Mostly I was told that my life was over. This was as good as I could ever hope to expect. It appeared that I would never receive an education, have a meaningful relationship, travel, buy a house, be employed in decent and fulfilling employment, gain a degree, I would never enter the housing market. I was making a decision to become a burden on society and it seemed that it was everyone’s entitlement to remind me of this. Medical professionals, teachers, strangers on the street. I was to be now and forever indebted to the self righteous taxpayers of Australia and it was their right to remind me. I had gone and fallen pregnant in less than ideal circumstances and that was my life done.
I went on to complete my HSC equivalency. I have managed to have meaningful relationships, I am currently studying creative writing and digital audio journalism at one of the best universities in Australia. I did manage to buy a house, have fulfilling employment and I even managed a little travel. I would like to attribute these successes to a drive to better myself and have the life I had always dreamt of, but if I am completely honest, and I usually am if nothing else, unashamedly and brutally honest, I have gained a lot of my achievements out of a burning desire to prove everyone wrong.
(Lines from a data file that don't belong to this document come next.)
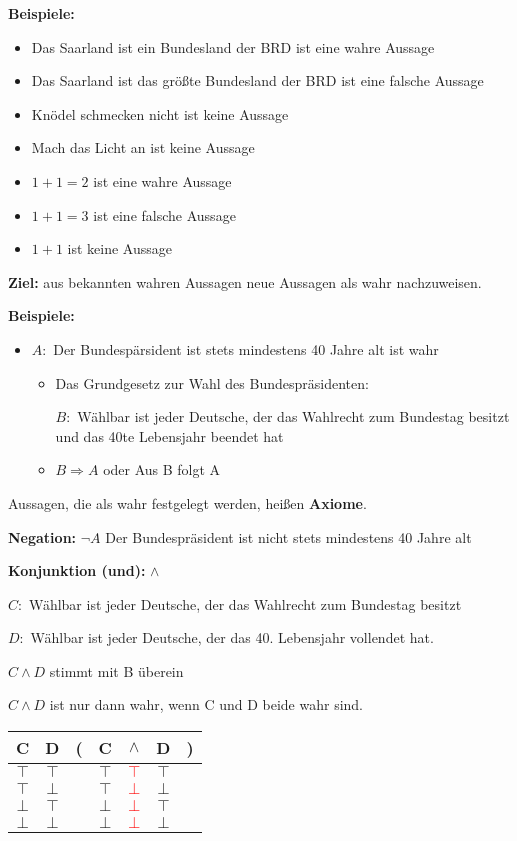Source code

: \documentclass[pdftex,12pt,a4paper,fleqn]{scrartcl}
\begin{document}
\textbf{Beispiele:} 
\begin{itemize}
	\item Das Saarland ist ein Bundesland der BRD ist eine wahre Aussage
	\item Das Saarland ist das größte Bundesland der BRD ist eine falsche Aussage
	\item Knödel schmecken nicht ist keine Aussage
	\item Mach das Licht an ist  keine Aussage
	\item $1+1=2$ ist eine wahre Aussage
	\item $1+1=3$ ist eine falsche Aussage
	\item $1+1$ ist keine Aussage
\end{itemize}

\textbf{Ziel:} aus bekannten wahren Aussagen neue Aussagen als wahr nachzuweisen.

\textbf{Beispiele:}
\begin{itemize}
	\item $A:$ Der Bundespärsident ist stets mindestens 40 Jahre alt ist wahr
	\begin{itemize}
		\item Das Grundgesetz zur Wahl des Bundespräsidenten: 

		$B:$ Wählbar ist jeder Deutsche, der das Wahlrecht zum Bundestag besitzt und das 40te Lebensjahr beendet hat
		\item $B \Rightarrow A$ oder Aus B folgt A
	\end{itemize}
\end{itemize}

Aussagen, die als wahr festgelegt werden, heißen \textbf{Axiome}.

\textbf{Negation:}
$\neg A$ Der Bundespräsident ist nicht stets mindestens 40 Jahre alt

\textbf{Konjunktion (und):} $\land$ 

$C:$ Wählbar ist jeder Deutsche, der das Wahlrecht zum Bundestag besitzt

$D:$ Wählbar ist jeder Deutsche, der das 40. Lebensjahr vollendet hat.

$C \land D$ stimmt mit B überein

$C \land D$ ist nur dann wahr, wenn C und D beide wahr sind.

\begin{tabular}{@{ }c@{ }@{ }c | c@{}@{ }c@{ }@{ }c@{ }@{ }c@{ }@{}c@{ }}
C & D & ( & C & $\land$ & D & )\\
\hline 
$\top$ & $\top$ &  & $\top$ & \textcolor{red}{$\top$} & $\top$ & \\
$\top$ & $\bot$ &  & $\top$ & \textcolor{red}{$\bot$} & $\bot$ & \\
$\bot$ & $\top$ &  & $\bot$ & \textcolor{red}{$\bot$} & $\top$ & \\
$\bot$ & $\bot$ &  & $\bot$ & \textcolor{red}{$\bot$} & $\bot$ & \\
\end{tabular}
\end{document}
I wanted to prove to everyone that I was simply among the 1 in 3 Australian women who will experience an unplanned pregnancy before the age of 45. I also made the most common choice that women make when faced with this situation, which is to parent.
While completing my HSC, and university entrance, I began studying women’s equality. Or perhaps, women’s inequality would be a better choice of words.
I looked into unplanned pregnancy and eventually into teenage pregnancy.
I became fascinated by the stereotypes and social expectations placed on these young women. I learned that the outcome of teenage pregnancy and the outcome for my child was not a typical one.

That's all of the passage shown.